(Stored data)
==========

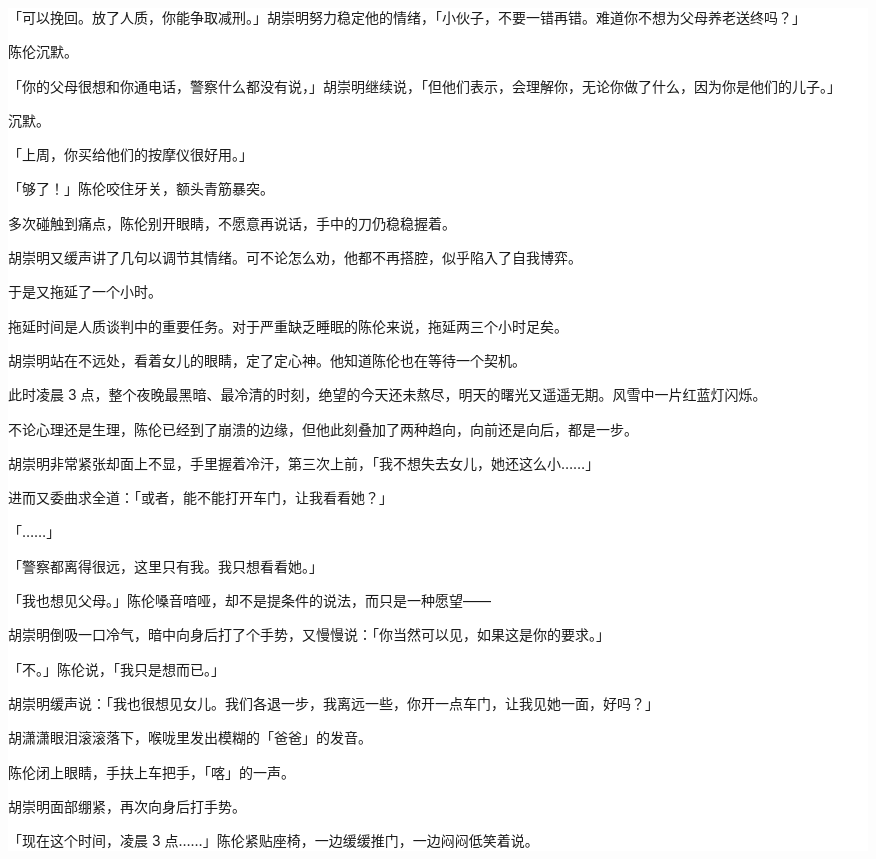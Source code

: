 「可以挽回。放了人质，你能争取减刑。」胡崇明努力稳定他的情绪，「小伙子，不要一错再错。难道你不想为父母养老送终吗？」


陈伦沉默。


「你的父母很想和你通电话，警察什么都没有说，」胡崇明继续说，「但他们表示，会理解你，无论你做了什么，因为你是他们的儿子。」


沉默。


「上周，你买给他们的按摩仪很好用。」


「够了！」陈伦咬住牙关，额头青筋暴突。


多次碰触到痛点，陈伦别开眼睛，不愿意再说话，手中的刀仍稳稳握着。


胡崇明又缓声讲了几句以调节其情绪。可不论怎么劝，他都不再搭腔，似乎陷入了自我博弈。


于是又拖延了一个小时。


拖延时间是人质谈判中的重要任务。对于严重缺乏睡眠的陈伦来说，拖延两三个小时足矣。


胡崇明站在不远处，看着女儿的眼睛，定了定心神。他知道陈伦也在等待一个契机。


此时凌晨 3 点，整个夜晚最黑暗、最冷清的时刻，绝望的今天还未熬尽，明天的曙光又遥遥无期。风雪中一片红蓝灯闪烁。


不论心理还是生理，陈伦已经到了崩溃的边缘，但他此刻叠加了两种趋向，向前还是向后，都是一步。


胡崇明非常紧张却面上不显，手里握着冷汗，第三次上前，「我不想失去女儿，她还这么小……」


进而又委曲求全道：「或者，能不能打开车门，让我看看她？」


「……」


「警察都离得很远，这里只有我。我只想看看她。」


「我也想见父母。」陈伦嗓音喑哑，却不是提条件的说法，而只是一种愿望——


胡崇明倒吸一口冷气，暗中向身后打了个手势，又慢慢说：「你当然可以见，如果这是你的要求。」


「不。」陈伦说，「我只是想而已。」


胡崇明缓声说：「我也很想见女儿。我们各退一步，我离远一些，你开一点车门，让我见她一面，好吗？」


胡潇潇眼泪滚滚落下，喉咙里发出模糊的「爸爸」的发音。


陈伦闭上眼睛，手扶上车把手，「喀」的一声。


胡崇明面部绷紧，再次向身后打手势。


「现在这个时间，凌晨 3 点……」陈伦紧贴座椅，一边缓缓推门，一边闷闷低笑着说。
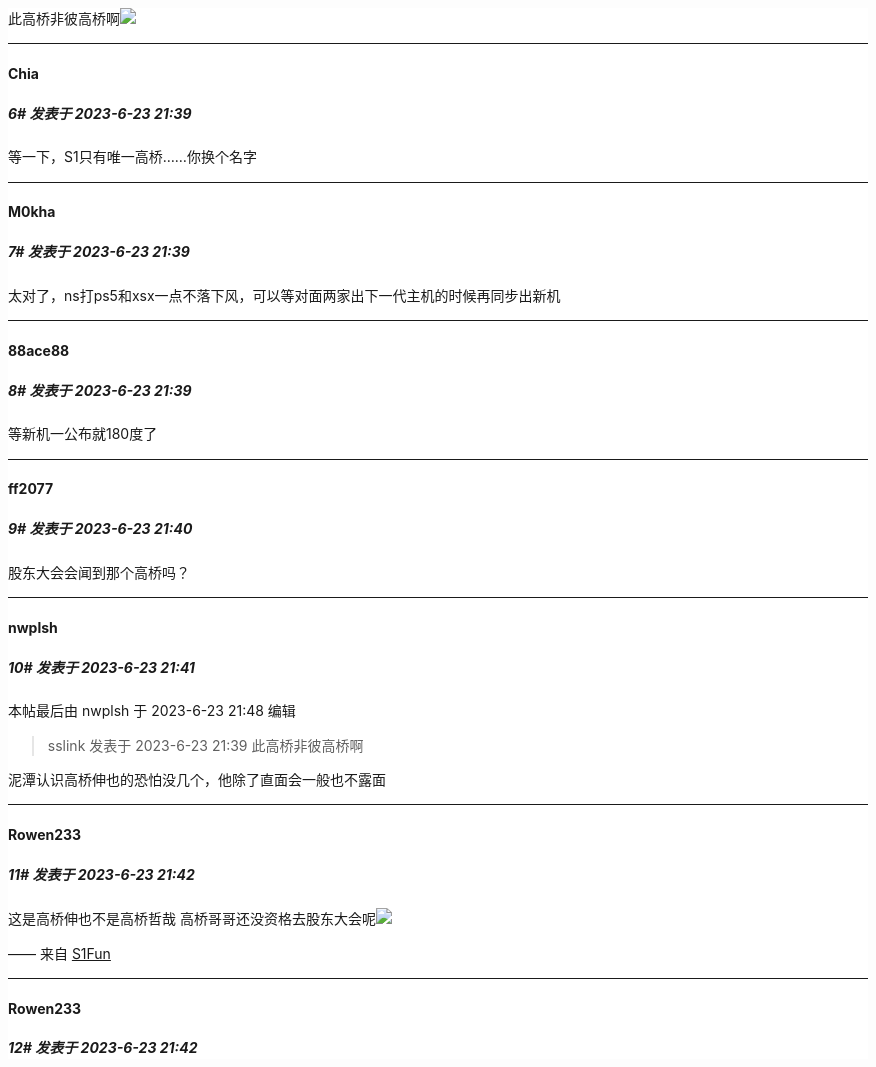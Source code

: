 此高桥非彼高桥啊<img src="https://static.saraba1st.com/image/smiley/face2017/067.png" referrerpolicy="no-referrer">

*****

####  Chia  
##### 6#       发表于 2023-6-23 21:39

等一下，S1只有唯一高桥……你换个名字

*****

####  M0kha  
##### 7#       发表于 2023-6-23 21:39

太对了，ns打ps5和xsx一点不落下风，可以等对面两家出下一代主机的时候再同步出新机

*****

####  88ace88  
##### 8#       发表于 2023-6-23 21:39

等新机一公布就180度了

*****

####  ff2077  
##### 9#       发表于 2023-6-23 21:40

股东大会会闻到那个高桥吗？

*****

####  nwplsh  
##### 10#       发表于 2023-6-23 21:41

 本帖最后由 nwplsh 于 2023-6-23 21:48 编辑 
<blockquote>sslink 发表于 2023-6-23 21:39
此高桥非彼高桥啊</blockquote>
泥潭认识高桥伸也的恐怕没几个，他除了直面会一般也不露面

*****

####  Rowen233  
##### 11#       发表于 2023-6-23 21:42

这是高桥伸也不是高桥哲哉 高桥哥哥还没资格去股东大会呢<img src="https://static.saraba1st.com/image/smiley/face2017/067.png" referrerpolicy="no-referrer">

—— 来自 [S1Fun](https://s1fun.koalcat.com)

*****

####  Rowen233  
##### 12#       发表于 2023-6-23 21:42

==========

■ **PROBLEM DETAILS**
All entries above must be repeated exactly; pictures are to be left out.

■ **RESULT BELOW**
Source code

: 「可以挽回。放了人质，你能争取减刑。」胡崇明努力稳定他的情绪，「小伙子，不要一错再错。难道你不想为父母养老送终吗？」


陈伦沉默。


「你的父母很想和你通电话，警察什么都没有说，」胡崇明继续说，「但他们表示，会理解你，无论你做了什么，因为你是他们的儿子。」


沉默。


「上周，你买给他们的按摩仪很好用。」


「够了！」陈伦咬住牙关，额头青筋暴突。


多次碰触到痛点，陈伦别开眼睛，不愿意再说话，手中的刀仍稳稳握着。


胡崇明又缓声讲了几句以调节其情绪。可不论怎么劝，他都不再搭腔，似乎陷入了自我博弈。


于是又拖延了一个小时。


拖延时间是人质谈判中的重要任务。对于严重缺乏睡眠的陈伦来说，拖延两三个小时足矣。


胡崇明站在不远处，看着女儿的眼睛，定了定心神。他知道陈伦也在等待一个契机。


此时凌晨 3 点，整个夜晚最黑暗、最冷清的时刻，绝望的今天还未熬尽，明天的曙光又遥遥无期。风雪中一片红蓝灯闪烁。


不论心理还是生理，陈伦已经到了崩溃的边缘，但他此刻叠加了两种趋向，向前还是向后，都是一步。


胡崇明非常紧张却面上不显，手里握着冷汗，第三次上前，「我不想失去女儿，她还这么小……」


进而又委曲求全道：「或者，能不能打开车门，让我看看她？」


「……」


「警察都离得很远，这里只有我。我只想看看她。」


「我也想见父母。」陈伦嗓音喑哑，却不是提条件的说法，而只是一种愿望——


胡崇明倒吸一口冷气，暗中向身后打了个手势，又慢慢说：「你当然可以见，如果这是你的要求。」


「不。」陈伦说，「我只是想而已。」


胡崇明缓声说：「我也很想见女儿。我们各退一步，我离远一些，你开一点车门，让我见她一面，好吗？」


胡潇潇眼泪滚滚落下，喉咙里发出模糊的「爸爸」的发音。


陈伦闭上眼睛，手扶上车把手，「喀」的一声。


胡崇明面部绷紧，再次向身后打手势。


「现在这个时间，凌晨 3 点……」陈伦紧贴座椅，一边缓缓推门，一边闷闷低笑着说。
Source code

: 此高桥非彼高桥啊<img src="https://static.saraba1st.com/image/smiley/face2017/067.png" referrerpolicy="no-referrer">

*****

####  Chia  
##### 6#       发表于 2023-6-23 21:39

等一下，S1只有唯一高桥……你换个名字

*****

####  M0kha  
##### 7#       发表于 2023-6-23 21:39

太对了，ns打ps5和xsx一点不落下风，可以等对面两家出下一代主机的时候再同步出新机

*****

####  88ace88  
##### 8#       发表于 2023-6-23 21:39

等新机一公布就180度了

*****

####  ff2077  
##### 9#       发表于 2023-6-23 21:40

股东大会会闻到那个高桥吗？

*****

####  nwplsh  
##### 10#       发表于 2023-6-23 21:41

 本帖最后由 nwplsh 于 2023-6-23 21:48 编辑 
<blockquote>sslink 发表于 2023-6-23 21:39
此高桥非彼高桥啊</blockquote>
泥潭认识高桥伸也的恐怕没几个，他除了直面会一般也不露面

*****

####  Rowen233  
##### 11#       发表于 2023-6-23 21:42

这是高桥伸也不是高桥哲哉 高桥哥哥还没资格去股东大会呢<img src="https://static.saraba1st.com/image/smiley/face2017/067.png" referrerpolicy="no-referrer">

—— 来自 [S1Fun](https://s1fun.koalcat.com)

*****

####  Rowen233  
##### 12#       发表于 2023-6-23 21:42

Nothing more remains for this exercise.